Open mmartin56 opened 4 years ago
It starts from the 1st detection (and more precisely, from the last): https://github.com/AlexeyAB/darknet/blob/cd1c7c32af3f40610aa8ed4c0a3d6ebfdd958460/src/detector.c#L1163-L1165
But if there's only one (correct) detection, then detections_count
is 1
Which implies that the for loop will not run ( for (rank = -1; rank >= 0; --rank)
)
Which implies that the line avg_precision += delta_recall * last_precision;
will not run.
Which means avg_precision
will remain zero.
If the detection is correct (true positive) then avg_precision
should be > 0.
If there's only one detection, does it mean the average precision will be zero?
Yes.
detections_count is a count of all detections - correct and incorrect detections for confidence_threshold 0.005 https://github.com/AlexeyAB/darknet/blob/cd1c7c32af3f40610aa8ed4c0a3d6ebfdd958460/src/detector.c#L875
try to run ./darknet detector test ... -thresh 0.005
how many detections do you see?
Hi Alexey, I now see two problems in the code for calculation of area under curve.

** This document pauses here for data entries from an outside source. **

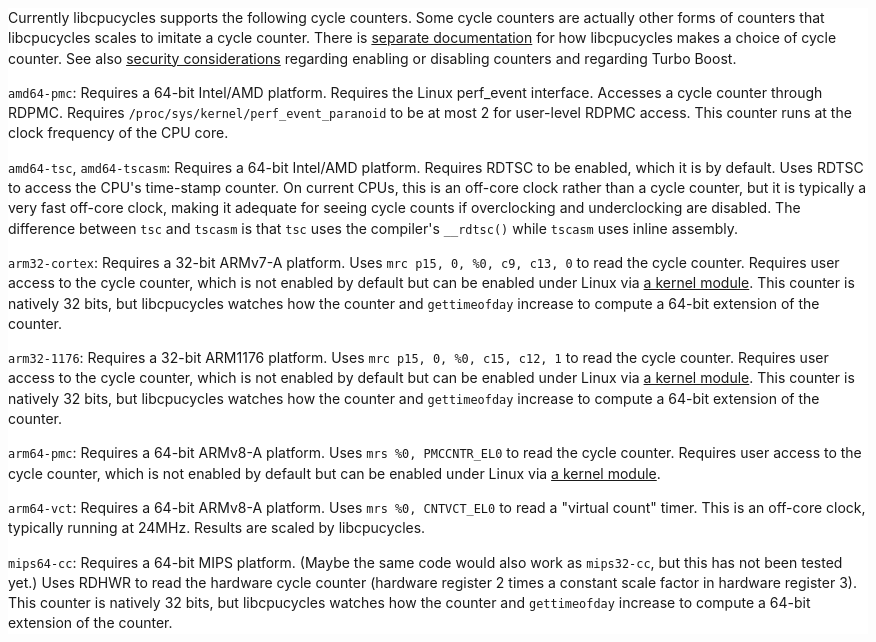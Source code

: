 Currently libcpucycles supports the following cycle counters. Some
cycle counters are actually other forms of counters that libcpucycles
scales to imitate a cycle counter. There is
[separate documentation](selection.html)
for how libcpucycles makes a choice of cycle counter. See also
[security considerations](security.html) regarding enabling or disabling
counters and regarding Turbo Boost.

`amd64-pmc`: Requires a 64-bit Intel/AMD platform. Requires the Linux
perf_event interface. Accesses a cycle counter through RDPMC. Requires
`/proc/sys/kernel/perf_event_paranoid` to be at most 2 for user-level
RDPMC access. This counter runs at the clock frequency of the CPU core.

`amd64-tsc`, `amd64-tscasm`: Requires a 64-bit Intel/AMD platform.
Requires RDTSC to be enabled, which it is by default. Uses RDTSC to
access the CPU's time-stamp counter. On current CPUs, this is an
off-core clock rather than a cycle counter, but it is typically a very
fast off-core clock, making it adequate for seeing cycle counts if
overclocking and underclocking are disabled. The difference between
`tsc` and `tscasm` is that `tsc` uses the compiler's `__rdtsc()` while
`tscasm` uses inline assembly.

`arm32-cortex`: Requires a 32-bit ARMv7-A platform. Uses
`mrc p15, 0, %0, c9, c13, 0` to read the cycle counter. Requires user
access to the cycle counter, which is not enabled by default but can be
enabled under Linux via
[a kernel module](https://github.com/thoughtpolice/enable_arm_pmu).
This counter is natively 32 bits, but libcpucycles watches how the
counter and `gettimeofday` increase to compute a 64-bit extension of the
counter.

`arm32-1176`: Requires a 32-bit ARM1176 platform. Uses
`mrc p15, 0, %0, c15, c12, 1` to read the cycle counter. Requires user
access to the cycle counter, which is not enabled by default but can be
enabled under Linux via
[a kernel module](https://bench.cr.yp.to/cpucycles/n810.html).
This counter is natively 32 bits, but libcpucycles watches how the
counter and `gettimeofday` increase to compute a 64-bit extension of the
counter.

`arm64-pmc`: Requires a 64-bit ARMv8-A platform. Uses
`mrs %0, PMCCNTR_EL0` to read the cycle counter. Requires user access
to the cycle counter, which is not enabled by default but can be enabled
under Linux via
[a kernel module](https://github.com/rdolbeau/enable_arm_pmu).

`arm64-vct`: Requires a 64-bit ARMv8-A platform. Uses
`mrs %0, CNTVCT_EL0` to read a "virtual count" timer. This is an
off-core clock, typically running at 24MHz. Results are scaled by
libcpucycles.

`mips64-cc`: Requires a 64-bit MIPS platform. (Maybe the same code would
also work as `mips32-cc`, but this has not been tested yet.) Uses RDHWR
to read the hardware cycle counter (hardware register 2 times a constant
scale factor in hardware register 3). This counter is natively 32 bits,
but libcpucycles watches how the counter and `gettimeofday` increase to
compute a 64-bit extension of the counter.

1) As per our above discussion, there is a problem if there's only one detection (and there can be). Before line 1165 (beginning of for loop) you need to add a line
avg_precision += last_recall * last_precision;
Otherwise, your calculation will be erroneous, because you omit the point of lowest precision, which will produce a too low estimate of the mAP (but the error will not be large on big test sets, I admit).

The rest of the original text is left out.